== REQUIRED ACTION ==
Your answer must consist of every line from the data below that includes the word "begin".

Saved data entries:
.....

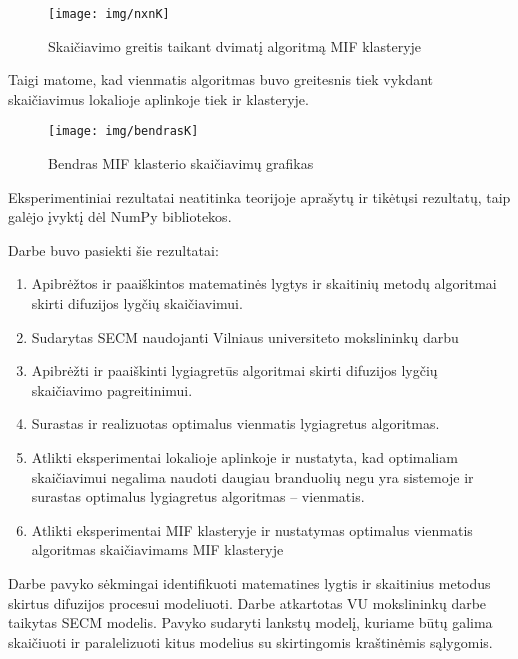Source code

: \documentclass{VUMIFPSkursinis}
\begin{document}
\begin{figure}[H]
\centering
\texttt{[image: img/nxnK]}
\caption{Skaičiavimo greitis taikant dvimatį algoritmą MIF klasteryje} %
\label{img:text}
\end{figure}

Taigi matome, kad vienmatis algoritmas buvo greitesnis tiek vykdant skaičiavimus lokalioje aplinkoje tiek ir klasteryje.


\begin{figure}[H]
\centering
\texttt{[image: img/bendrasK]}
\caption{Bendras MIF klasterio skaičiavimų grafikas} %
\label{img:text}
\end{figure}

Eksperimentiniai rezultatai neatitinka teorijoje aprašytų ir tikėtųsi rezultatų, taip galėjo įvyktį dėl NumPy bibliotekos.

\pagebreak


Darbe buvo pasiekti šie rezultatai:
\begin{enumerate}
\item{Apibrėžtos ir paaiškintos matematinės lygtys ir skaitinių metodų algoritmai skirti difuzijos lygčių skaičiavimui.}
\item{Sudarytas SECM naudojanti Vilniaus universiteto mokslininkų darbu \cite{Astr}}
\item{Apibrėžti ir paaiškinti lygiagretūs algoritmai skirti difuzijos lygčių skaičiavimo pagreitinimui.}
\item{Surastas ir realizuotas optimalus vienmatis lygiagretus algoritmas.}
\item{Atlikti eksperimentai lokalioje aplinkoje ir nustatyta, kad optimaliam skaičiavimui negalima naudoti daugiau branduolių negu yra sistemoje ir surastas optimalus lygiagretus algoritmas – vienmatis.}
\item{Atlikti eksperimentai MIF klasteryje ir nustatymas optimalus vienmatis algoritmas skaičiavimams MIF klasteryje}
\end{enumerate}

\pagebreak


	Darbe pavyko sėkmingai identifikuoti matematines lygtis ir skaitinius metodus skirtus difuzijos procesui modeliuoti.
	Darbe atkartotas VU mokslininkų darbe\cite{Astr} taikytas SECM modelis.
	Pavyko sudaryti lankstų modelį, kuriame būtų galima skaičiuoti ir paralelizuoti kitus modelius su skirtingomis kraštinėmis sąlygomis.
	
\end{document}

.....

== SOLVED EXERCISE ==
\begin{document}
\begin{figure}[H]
\begin{figure}[H]
\begin{enumerate}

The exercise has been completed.